In sickness and in health
They moved into an apartment near the Mayo Clinic, in Florida, to be close to good health care. Daily life could be a struggle.
Wolfson usually feels a warning before she faints, but Wood can faint at any time, unexpectedly. During trips to the grocery store, they might have to sit down and take a break to regain energy. At home, they stay organized because a lot of energy can be wasted looking for belongings.
Mostly they deal with their conditions by making lifestyle changes instead of taking medication. Wood hasn't been on any medicine since one of them gave him a stroke, and Wolfson only does so every once in a while, when her symptoms are worse than normal, she said.
Both said their conditions may test their physical limits every day, but it also nurtures a deeper love for one another.
"He never complains or made me feel he was frustrated," Wolfson said. "There's a deep emotional connection that wouldn't be there otherwise. All the struggles have brought us closer."

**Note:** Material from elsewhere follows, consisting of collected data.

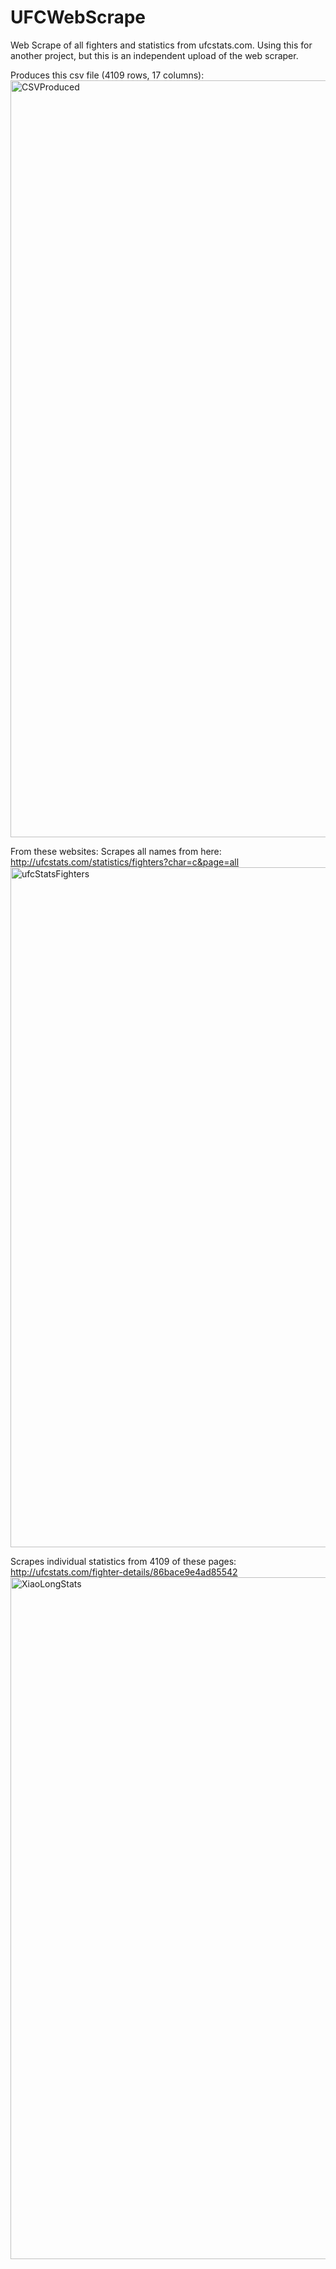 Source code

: # UFCWebScrape
Web Scrape of all fighters and statistics from ufcstats.com.
Using this for another project, but this is an independent upload of the web scraper.

Produces this csv file (4109 rows, 17 columns):
<img width="1211" alt="CSVProduced" src="https://github.com/maxbraith/UFCWebScrape/assets/111820166/ddfeff12-6b47-4a2d-95af-601b0991b9d1">

From these websites:
Scrapes all names from here: http://ufcstats.com/statistics/fighters?char=c&page=all
<img width="1088" alt="ufcStatsFighters" src="https://github.com/maxbraith/UFCWebScrape/assets/111820166/aa1d909c-bd45-4d56-ae19-6733884661a9">



Scrapes individual statistics from 4109 of these pages: http://ufcstats.com/fighter-details/86bace9e4ad85542
<img width="1091" alt="XiaoLongStats" src="https://github.com/maxbraith/UFCWebScrape/assets/111820166/2d4c2be3-582f-4340-ade8-4b8bd2ae72a4">
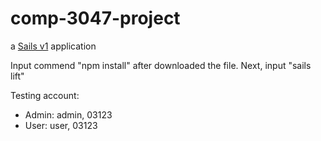 # comp-3047-project

a [Sails v1](https://sailsjs.com) application


Input commend "npm install" after downloaded the file.
Next, input "sails lift"

Testing account:

- Admin: admin, 03123
- User: user, 03123

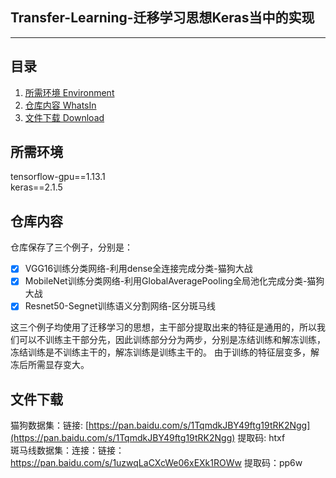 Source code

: ## Transfer-Learning-迁移学习思想Keras当中的实现
---

## 目录
1. [所需环境 Environment](#所需环境)
2. [仓库内容 WhatsIn](#仓库内容)
3. [文件下载 Download](#文件下载)

## 所需环境
tensorflow-gpu==1.13.1  
keras==2.1.5  

## 仓库内容
仓库保存了三个例子，分别是：
- [x] VGG16训练分类网络-利用dense全连接完成分类-猫狗大战   
- [x] MobileNet训练分类网络-利用GlobalAveragePooling全局池化完成分类-猫狗大战   
- [x] Resnet50-Segnet训练语义分割网络-区分斑马线  

这三个例子均使用了迁移学习的思想，主干部分提取出来的特征是通用的，所以我们可以不训练主干部分先，因此训练部分分为两步，分别是冻结训练和解冻训练，冻结训练是不训练主干的，解冻训练是训练主干的。 由于训练的特征层变多，解冻后所需显存变大。

## 文件下载
猫狗数据集：链接: [https://pan.baidu.com/s/1TqmdkJBY49ftg19tRK2Ngg](https://pan.baidu.com/s/1TqmdkJBY49ftg19tRK2Ngg) 提取码: htxf  
斑马线数据集：连接：链接：https://pan.baidu.com/s/1uzwqLaCXcWe06xEXk1ROWw  提取码：pp6w   
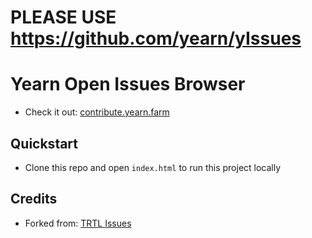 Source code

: # PLEASE USE https://github.com/yearn/yIssues

# Yearn Open Issues Browser

- Check it out: [contribute.yearn.farm](https://contribute.yearn.farm)

## Quickstart

- Clone this repo and open `index.html` to run this project locally

## Credits

- Forked from: [TRTL Issues](https://github.com/turtlecoin/trtl-issues)
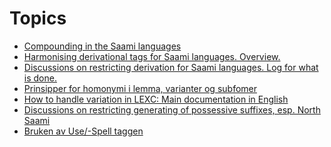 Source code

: Topics
======

-   [Compounding in the Saami languages](Samansetjing.html)
-   [Harmonising derivational tags for Saami languages.
    Overview.](../common/DerivationOverview.html)
-   [Discussions on restricting derivation for Saami languages. Log for
    what is done.](AvgrenseAvleiing.html)
-   [Prinsipper for homonymi i lemma, varianter og subfomer](lemma.html)
-   [How to handle variation in LEXC: Main documentation in
    English](../common/Variation_in_lexc.html)
-   [Discussions on restricting generating of possessive suffixes, esp.
    North Saami](https://giellalt.github.io/lang-sme/PXdiscussion.html)
-   [Bruken av Use/-Spell taggen](minusspelltag.html)
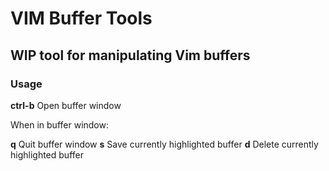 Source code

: # VIM Buffer Tools

## WIP tool for manipulating Vim buffers

### Usage

**ctrl-b** Open buffer window

When in buffer window:

**q** Quit buffer window
**s** Save currently highlighted buffer
**d** Delete currently highlighted buffer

Sometimes, when Wood has seizures or faints he can be out for several minutes, Wolfson said.
"I've always told him that during that amount of time, it's like every light in the world goes out for me. I feel like because I 'lose' him at random moments like that, I'm constantly reminded of his amazing presence in my life. I can't ever take him for granted because in those moments, I feel what it's like to not have him there. And then of course, he wakes up and everything is OK, and it's like a reason to celebrate."
Two months into dating, Wood had a worse-than-normal seizure. He woke up in the hospital to see Wolfson by his side.